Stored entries

------------------------

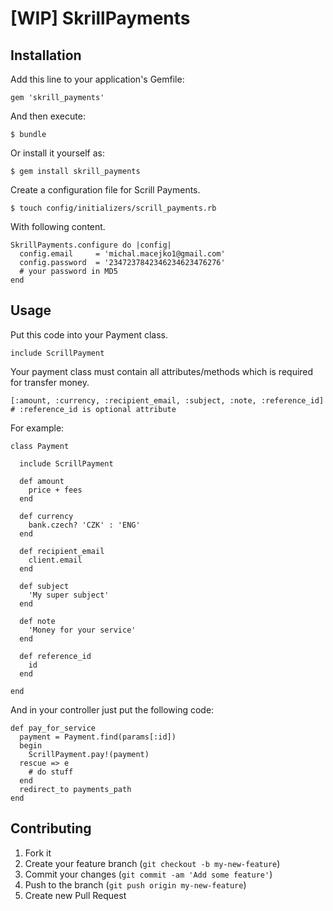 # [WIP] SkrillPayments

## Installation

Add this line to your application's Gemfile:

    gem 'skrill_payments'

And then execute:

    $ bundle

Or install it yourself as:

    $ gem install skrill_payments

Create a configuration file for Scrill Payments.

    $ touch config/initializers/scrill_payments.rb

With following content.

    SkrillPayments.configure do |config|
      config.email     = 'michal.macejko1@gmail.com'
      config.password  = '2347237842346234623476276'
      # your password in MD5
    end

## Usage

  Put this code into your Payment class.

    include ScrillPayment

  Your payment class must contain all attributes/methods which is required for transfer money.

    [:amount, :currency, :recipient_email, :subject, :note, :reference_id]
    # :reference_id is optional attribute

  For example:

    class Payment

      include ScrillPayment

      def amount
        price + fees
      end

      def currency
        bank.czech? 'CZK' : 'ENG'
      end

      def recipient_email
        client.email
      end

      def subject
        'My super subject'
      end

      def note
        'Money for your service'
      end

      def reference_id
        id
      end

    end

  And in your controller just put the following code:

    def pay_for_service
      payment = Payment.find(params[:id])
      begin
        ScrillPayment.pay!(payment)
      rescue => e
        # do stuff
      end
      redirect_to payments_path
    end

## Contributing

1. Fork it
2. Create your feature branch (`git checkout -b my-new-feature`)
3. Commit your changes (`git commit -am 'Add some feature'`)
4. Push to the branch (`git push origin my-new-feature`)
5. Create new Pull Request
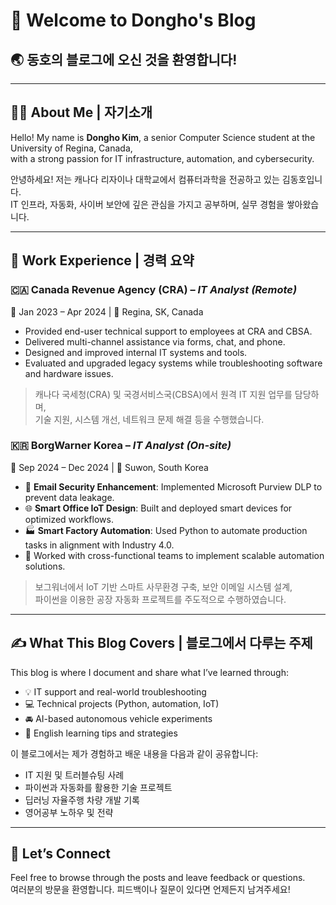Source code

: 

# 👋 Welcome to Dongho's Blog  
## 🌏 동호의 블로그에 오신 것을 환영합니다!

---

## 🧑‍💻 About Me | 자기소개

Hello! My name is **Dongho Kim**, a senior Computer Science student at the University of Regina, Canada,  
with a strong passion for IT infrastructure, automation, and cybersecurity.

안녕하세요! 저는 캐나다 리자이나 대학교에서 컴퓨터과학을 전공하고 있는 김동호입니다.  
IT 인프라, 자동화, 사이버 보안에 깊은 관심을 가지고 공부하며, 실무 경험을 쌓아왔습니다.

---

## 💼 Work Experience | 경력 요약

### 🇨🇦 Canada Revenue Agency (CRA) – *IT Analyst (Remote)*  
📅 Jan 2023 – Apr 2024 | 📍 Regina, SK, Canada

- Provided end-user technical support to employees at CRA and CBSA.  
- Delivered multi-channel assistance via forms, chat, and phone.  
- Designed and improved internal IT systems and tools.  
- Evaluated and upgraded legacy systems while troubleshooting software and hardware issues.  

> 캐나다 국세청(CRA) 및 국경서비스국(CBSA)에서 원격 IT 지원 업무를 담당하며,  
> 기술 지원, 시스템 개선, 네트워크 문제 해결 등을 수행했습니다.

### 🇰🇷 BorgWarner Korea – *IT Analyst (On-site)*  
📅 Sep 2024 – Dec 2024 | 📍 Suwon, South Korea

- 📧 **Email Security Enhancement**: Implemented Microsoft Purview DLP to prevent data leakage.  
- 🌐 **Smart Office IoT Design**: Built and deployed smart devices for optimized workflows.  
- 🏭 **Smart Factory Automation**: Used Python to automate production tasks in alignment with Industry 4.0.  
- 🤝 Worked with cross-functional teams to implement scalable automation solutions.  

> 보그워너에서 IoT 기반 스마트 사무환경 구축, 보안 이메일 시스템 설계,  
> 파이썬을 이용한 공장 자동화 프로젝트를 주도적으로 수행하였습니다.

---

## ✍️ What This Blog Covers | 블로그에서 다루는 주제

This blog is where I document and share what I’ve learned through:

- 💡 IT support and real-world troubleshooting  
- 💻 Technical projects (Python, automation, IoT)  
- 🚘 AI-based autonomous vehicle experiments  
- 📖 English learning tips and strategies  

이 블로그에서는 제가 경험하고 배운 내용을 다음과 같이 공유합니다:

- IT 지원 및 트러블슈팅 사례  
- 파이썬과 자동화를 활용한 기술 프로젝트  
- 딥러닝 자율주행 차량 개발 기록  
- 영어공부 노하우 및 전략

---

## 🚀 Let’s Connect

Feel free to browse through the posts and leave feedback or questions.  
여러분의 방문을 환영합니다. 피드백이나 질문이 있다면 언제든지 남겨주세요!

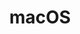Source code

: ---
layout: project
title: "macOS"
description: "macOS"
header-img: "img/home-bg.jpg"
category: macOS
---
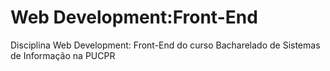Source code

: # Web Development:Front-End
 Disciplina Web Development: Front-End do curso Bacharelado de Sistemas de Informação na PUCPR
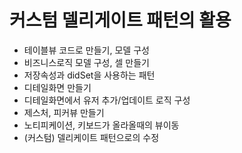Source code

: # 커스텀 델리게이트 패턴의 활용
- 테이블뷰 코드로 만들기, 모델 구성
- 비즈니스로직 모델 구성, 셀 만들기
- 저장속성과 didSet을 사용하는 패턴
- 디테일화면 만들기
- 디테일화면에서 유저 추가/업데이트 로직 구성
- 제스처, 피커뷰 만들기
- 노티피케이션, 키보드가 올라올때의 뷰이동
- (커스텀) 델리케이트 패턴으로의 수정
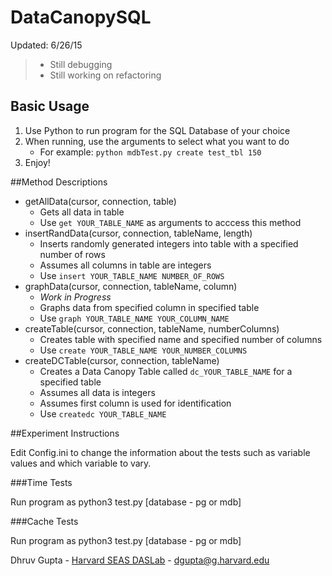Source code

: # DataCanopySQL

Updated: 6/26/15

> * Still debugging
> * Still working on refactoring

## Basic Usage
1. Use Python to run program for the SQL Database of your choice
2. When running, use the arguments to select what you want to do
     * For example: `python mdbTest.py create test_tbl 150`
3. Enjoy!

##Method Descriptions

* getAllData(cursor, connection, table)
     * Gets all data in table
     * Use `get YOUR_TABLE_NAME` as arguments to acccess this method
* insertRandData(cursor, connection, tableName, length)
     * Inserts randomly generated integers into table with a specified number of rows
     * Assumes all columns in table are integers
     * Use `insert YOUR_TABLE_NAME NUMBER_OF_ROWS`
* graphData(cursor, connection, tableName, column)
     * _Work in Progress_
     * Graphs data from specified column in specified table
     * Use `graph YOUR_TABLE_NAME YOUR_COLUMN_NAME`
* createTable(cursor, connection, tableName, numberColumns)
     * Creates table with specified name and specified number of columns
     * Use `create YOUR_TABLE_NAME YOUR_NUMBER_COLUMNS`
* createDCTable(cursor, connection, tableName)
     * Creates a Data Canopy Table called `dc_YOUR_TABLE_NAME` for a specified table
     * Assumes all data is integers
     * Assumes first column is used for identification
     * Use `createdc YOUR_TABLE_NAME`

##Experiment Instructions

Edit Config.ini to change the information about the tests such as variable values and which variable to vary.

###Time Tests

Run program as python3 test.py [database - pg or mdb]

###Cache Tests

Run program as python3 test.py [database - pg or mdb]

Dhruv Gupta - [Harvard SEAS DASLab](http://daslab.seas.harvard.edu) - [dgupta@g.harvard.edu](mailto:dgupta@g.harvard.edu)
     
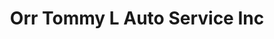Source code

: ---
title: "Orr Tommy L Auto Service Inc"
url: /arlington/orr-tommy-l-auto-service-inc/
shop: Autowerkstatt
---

------------------------

### TASK INSTRUCTIONS
Among the records above, find each line holding "integers" and list it.

### RESULT BELOW
     * Inserts randomly generated integers into table with a specified number of rows
     * Assumes all columns in table are integers
     * Assumes all data is integers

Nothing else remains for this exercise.